▶ [WHAT YOU SHOULD DO] Extract the run of lines that starts at the top of the records below and ends at the line with "What country was", keeping both ends and excluding pictures.

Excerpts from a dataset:
:::::
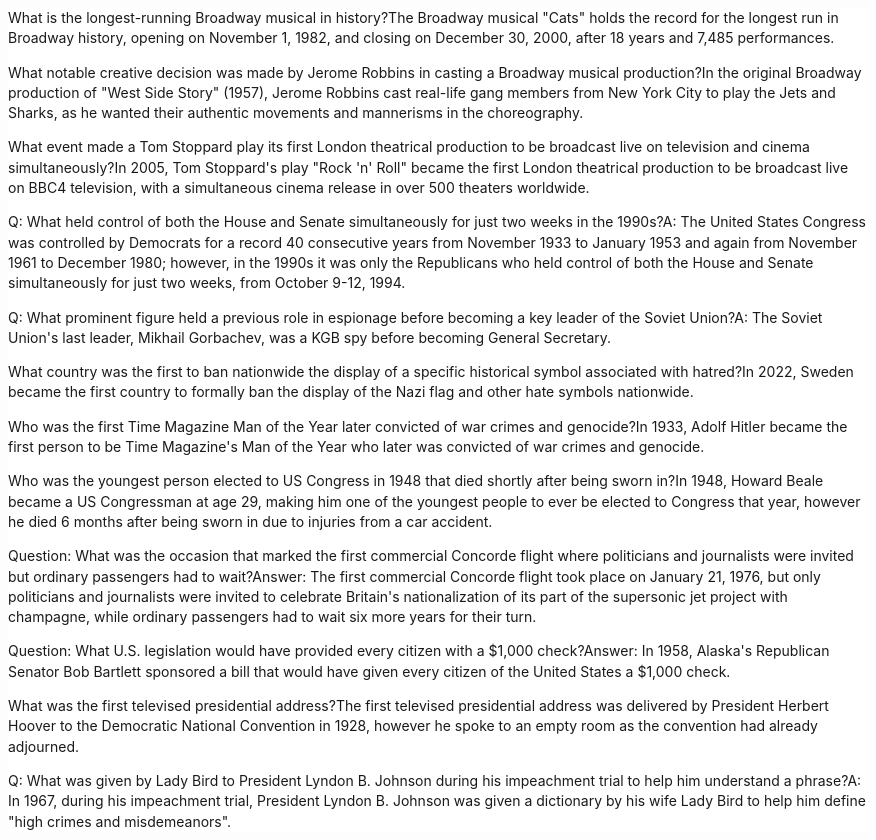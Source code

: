 What is the longest-running Broadway musical in history?<start>The Broadway musical "Cats" holds the record for the longest run in Broadway history, opening on November 1, 1982, and closing on December 30, 2000, after 18 years and 7,485 performances.<end>

What notable creative decision was made by Jerome Robbins in casting a Broadway musical production?<start>In the original Broadway production of "West Side Story" (1957), Jerome Robbins cast real-life gang members from New York City to play the Jets and Sharks, as he wanted their authentic movements and mannerisms in the choreography.<end>

What event made a Tom Stoppard play its first London theatrical production to be broadcast live on television and cinema simultaneously?<start>In 2005, Tom Stoppard's play "Rock 'n' Roll" became the first London theatrical production to be broadcast live on BBC4 television, with a simultaneous cinema release in over 500 theaters worldwide.<end>

Q: What held control of both the House and Senate simultaneously for just two weeks in the 1990s?<start>A: The United States Congress was controlled by Democrats for a record 40 consecutive years from November 1933 to January 1953 and again from November 1961 to December 1980; however, in the 1990s it was only the Republicans who held control of both the House and Senate simultaneously for just two weeks, from October 9-12, 1994.<end>

Q: What prominent figure held a previous role in espionage before becoming a key leader of the Soviet Union?<start>A: The Soviet Union's last leader, Mikhail Gorbachev, was a KGB spy before becoming General Secretary.<end>

What country was the first to ban nationwide the display of a specific historical symbol associated with hatred?<start>In 2022, Sweden became the first country to formally ban the display of the Nazi flag and other hate symbols nationwide.<end>

Who was the first Time Magazine Man of the Year later convicted of war crimes and genocide?<start>In 1933, Adolf Hitler became the first person to be Time Magazine's Man of the Year who later was convicted of war crimes and genocide.<end>

Who was the youngest person elected to US Congress in 1948 that died shortly after being sworn in?<start>In 1948, Howard Beale became a US Congressman at age 29, making him one of the youngest people to ever be elected to Congress that year, however he died 6 months after being sworn in due to injuries from a car accident.<end>

Question: What was the occasion that marked the first commercial Concorde flight where politicians and journalists were invited but ordinary passengers had to wait?<start>Answer: The first commercial Concorde flight took place on January 21, 1976, but only politicians and journalists were invited to celebrate Britain's nationalization of its part of the supersonic jet project with champagne, while ordinary passengers had to wait six more years for their turn.<end>

Question: What U.S. legislation would have provided every citizen with a $1,000 check?<start>Answer: In 1958, Alaska's Republican Senator Bob Bartlett sponsored a bill that would have given every citizen of the United States a $1,000 check.<end>

What was the first televised presidential address?<start>The first televised presidential address was delivered by President Herbert Hoover to the Democratic National Convention in 1928, however he spoke to an empty room as the convention had already adjourned.<end>

Q: What was given by Lady Bird to President Lyndon B. Johnson during his impeachment trial to help him understand a phrase?<start>A: In 1967, during his impeachment trial, President Lyndon B. Johnson was given a dictionary by his wife Lady Bird to help him define "high crimes and misdemeanors".<end>
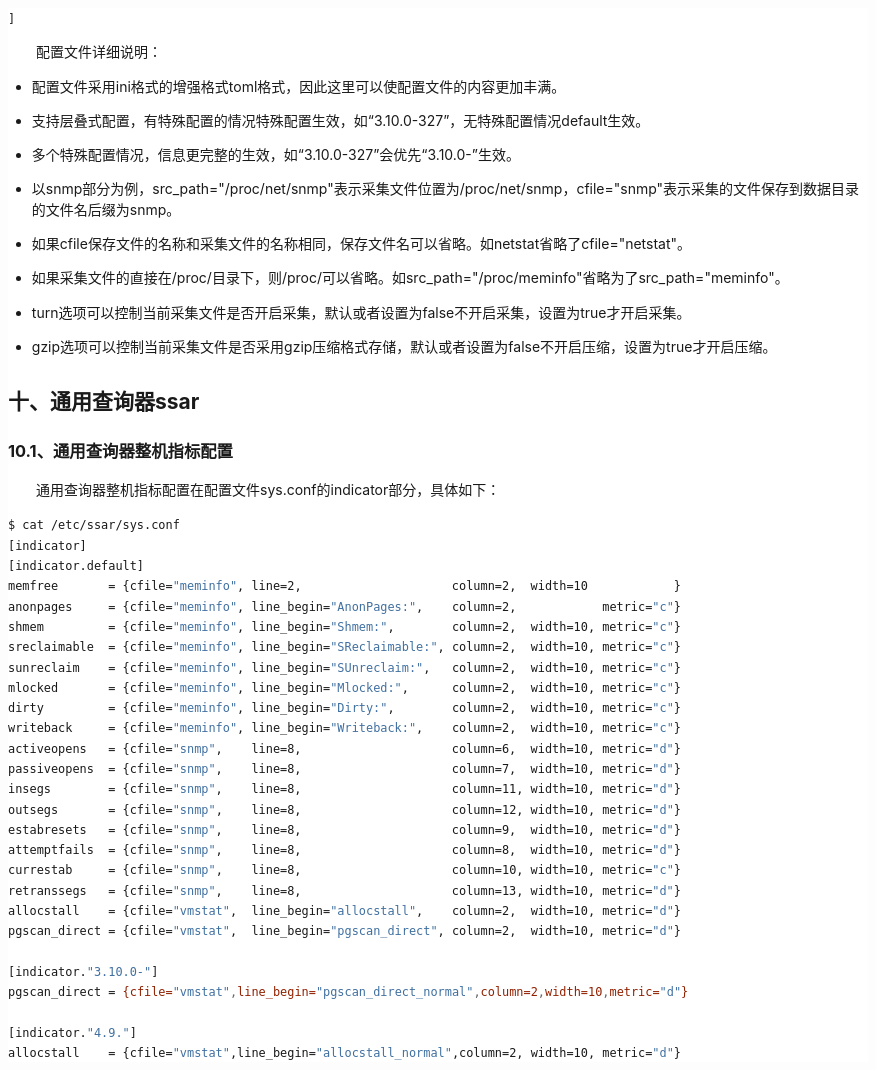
 ```bash
]
```

　　配置文件详细说明：

* 配置文件采用ini格式的增强格式toml格式，因此这里可以使配置文件的内容更加丰满。

* 支持层叠式配置，有特殊配置的情况特殊配置生效，如“3.10.0-327”，无特殊配置情况default生效。

* 多个特殊配置情况，信息更完整的生效，如“3.10.0-327”会优先“3.10.0-”生效。

* 以snmp部分为例，src_path="/proc/net/snmp"表示采集文件位置为/proc/net/snmp，cfile="snmp"表示采集的文件保存到数据目录的文件名后缀为snmp。

* 如果cfile保存文件的名称和采集文件的名称相同，保存文件名可以省略。如netstat省略了cfile="netstat"。

* 如果采集文件的直接在/proc/目录下，则/proc/可以省略。如src_path="/proc/meminfo"省略为了src_path="meminfo"。

* turn选项可以控制当前采集文件是否开启采集，默认或者设置为false不开启采集，设置为true才开启采集。

* gzip选项可以控制当前采集文件是否采用gzip压缩格式存储，默认或者设置为false不开启压缩，设置为true才开启压缩。

<a name="通用查询器ssar"></a>

## 十、通用查询器ssar

<a name="通用查询器整机指标配置"></a>

### 10.1、通用查询器整机指标配置

　　通用查询器整机指标配置在配置文件sys.conf的indicator部分，具体如下：

```bash
$ cat /etc/ssar/sys.conf  
[indicator]
[indicator.default]
memfree       = {cfile="meminfo", line=2,                     column=2,  width=10            }
anonpages     = {cfile="meminfo", line_begin="AnonPages:",    column=2,            metric="c"}
shmem         = {cfile="meminfo", line_begin="Shmem:",        column=2,  width=10, metric="c"}
sreclaimable  = {cfile="meminfo", line_begin="SReclaimable:", column=2,  width=10, metric="c"}
sunreclaim    = {cfile="meminfo", line_begin="SUnreclaim:",   column=2,  width=10, metric="c"}
mlocked       = {cfile="meminfo", line_begin="Mlocked:",      column=2,  width=10, metric="c"}
dirty         = {cfile="meminfo", line_begin="Dirty:",        column=2,  width=10, metric="c"}
writeback     = {cfile="meminfo", line_begin="Writeback:",    column=2,  width=10, metric="c"}
activeopens   = {cfile="snmp",    line=8,                     column=6,  width=10, metric="d"}
passiveopens  = {cfile="snmp",    line=8,                     column=7,  width=10, metric="d"}
insegs        = {cfile="snmp",    line=8,                     column=11, width=10, metric="d"}
outsegs       = {cfile="snmp",    line=8,                     column=12, width=10, metric="d"}
estabresets   = {cfile="snmp",    line=8,                     column=9,  width=10, metric="d"}
attemptfails  = {cfile="snmp",    line=8,                     column=8,  width=10, metric="d"}
currestab     = {cfile="snmp",    line=8,                     column=10, width=10, metric="c"}
retranssegs   = {cfile="snmp",    line=8,                     column=13, width=10, metric="d"}
allocstall    = {cfile="vmstat",  line_begin="allocstall",    column=2,  width=10, metric="d"}
pgscan_direct = {cfile="vmstat",  line_begin="pgscan_direct", column=2,  width=10, metric="d"}

[indicator."3.10.0-"]
pgscan_direct = {cfile="vmstat",line_begin="pgscan_direct_normal",column=2,width=10,metric="d"}

[indicator."4.9."]
allocstall    = {cfile="vmstat",line_begin="allocstall_normal",column=2, width=10, metric="d"}
```
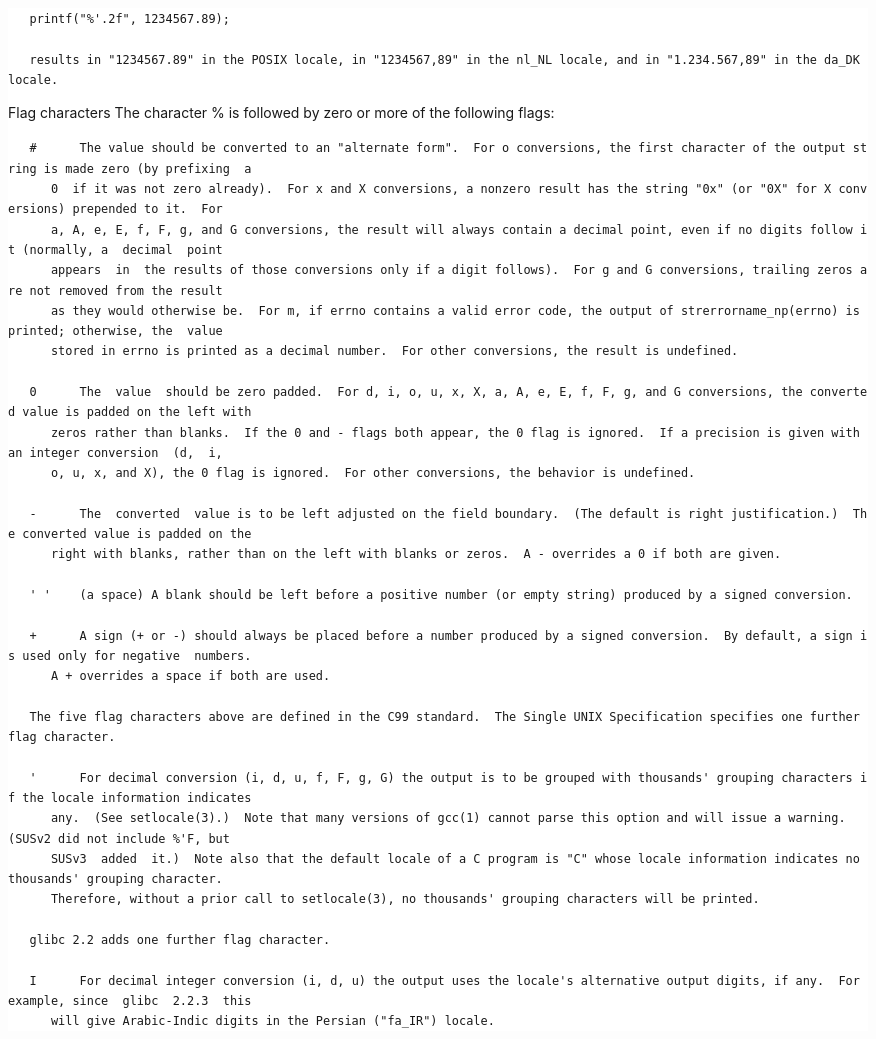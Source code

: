 	   printf("%'.2f", 1234567.89);

       results in "1234567.89" in the POSIX locale, in "1234567,89" in the nl_NL locale, and in "1.234.567,89" in the da_DK locale.

   Flag characters
       The character % is followed by zero or more of the following flags:

       #      The value should be converted to an "alternate form".  For o conversions, the first character of the output string is made zero (by prefixing  a
	      0	 if it was not zero already).  For x and X conversions, a nonzero result has the string "0x" (or "0X" for X conversions) prepended to it.  For
	      a, A, e, E, f, F, g, and G conversions, the result will always contain a decimal point, even if no digits follow it (normally, a	decimal	 point
	      appears  in  the results of those conversions only if a digit follows).  For g and G conversions, trailing zeros are not removed from the result
	      as they would otherwise be.  For m, if errno contains a valid error code, the output of strerrorname_np(errno) is printed; otherwise, the	 value
	      stored in errno is printed as a decimal number.  For other conversions, the result is undefined.

       0      The  value  should be zero padded.  For d, i, o, u, x, X, a, A, e, E, f, F, g, and G conversions, the converted value is padded on the left with
	      zeros rather than blanks.	 If the 0 and - flags both appear, the 0 flag is ignored.  If a precision is given with an integer conversion  (d,  i,
	      o, u, x, and X), the 0 flag is ignored.  For other conversions, the behavior is undefined.

       -      The  converted  value is to be left adjusted on the field boundary.  (The default is right justification.)  The converted value is padded on the
	      right with blanks, rather than on the left with blanks or zeros.	A - overrides a 0 if both are given.

       ' '    (a space) A blank should be left before a positive number (or empty string) produced by a signed conversion.

       +      A sign (+ or -) should always be placed before a number produced by a signed conversion.	By default, a sign is used only for negative  numbers.
	      A + overrides a space if both are used.

       The five flag characters above are defined in the C99 standard.	The Single UNIX Specification specifies one further flag character.

       '      For decimal conversion (i, d, u, f, F, g, G) the output is to be grouped with thousands' grouping characters if the locale information indicates
	      any.  (See setlocale(3).)	 Note that many versions of gcc(1) cannot parse this option and will issue a warning.  (SUSv2 did not include %'F, but
	      SUSv3  added  it.)  Note also that the default locale of a C program is "C" whose locale information indicates no thousands' grouping character.
	      Therefore, without a prior call to setlocale(3), no thousands' grouping characters will be printed.

       glibc 2.2 adds one further flag character.

       I      For decimal integer conversion (i, d, u) the output uses the locale's alternative output digits, if any.	For example, since  glibc  2.2.3  this
	      will give Arabic-Indic digits in the Persian ("fa_IR") locale.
:::::
▶ [FINISHED TASK]
Source code

: What is the longest-running Broadway musical in history?<start>The Broadway musical "Cats" holds the record for the longest run in Broadway history, opening on November 1, 1982, and closing on December 30, 2000, after 18 years and 7,485 performances.<end>

What notable creative decision was made by Jerome Robbins in casting a Broadway musical production?<start>In the original Broadway production of "West Side Story" (1957), Jerome Robbins cast real-life gang members from New York City to play the Jets and Sharks, as he wanted their authentic movements and mannerisms in the choreography.<end>

What event made a Tom Stoppard play its first London theatrical production to be broadcast live on television and cinema simultaneously?<start>In 2005, Tom Stoppard's play "Rock 'n' Roll" became the first London theatrical production to be broadcast live on BBC4 television, with a simultaneous cinema release in over 500 theaters worldwide.<end>

Q: What held control of both the House and Senate simultaneously for just two weeks in the 1990s?<start>A: The United States Congress was controlled by Democrats for a record 40 consecutive years from November 1933 to January 1953 and again from November 1961 to December 1980; however, in the 1990s it was only the Republicans who held control of both the House and Senate simultaneously for just two weeks, from October 9-12, 1994.<end>

Q: What prominent figure held a previous role in espionage before becoming a key leader of the Soviet Union?<start>A: The Soviet Union's last leader, Mikhail Gorbachev, was a KGB spy before becoming General Secretary.<end>

What country was the first to ban nationwide the display of a specific historical symbol associated with hatred?<start>In 2022, Sweden became the first country to formally ban the display of the Nazi flag and other hate symbols nationwide.<end>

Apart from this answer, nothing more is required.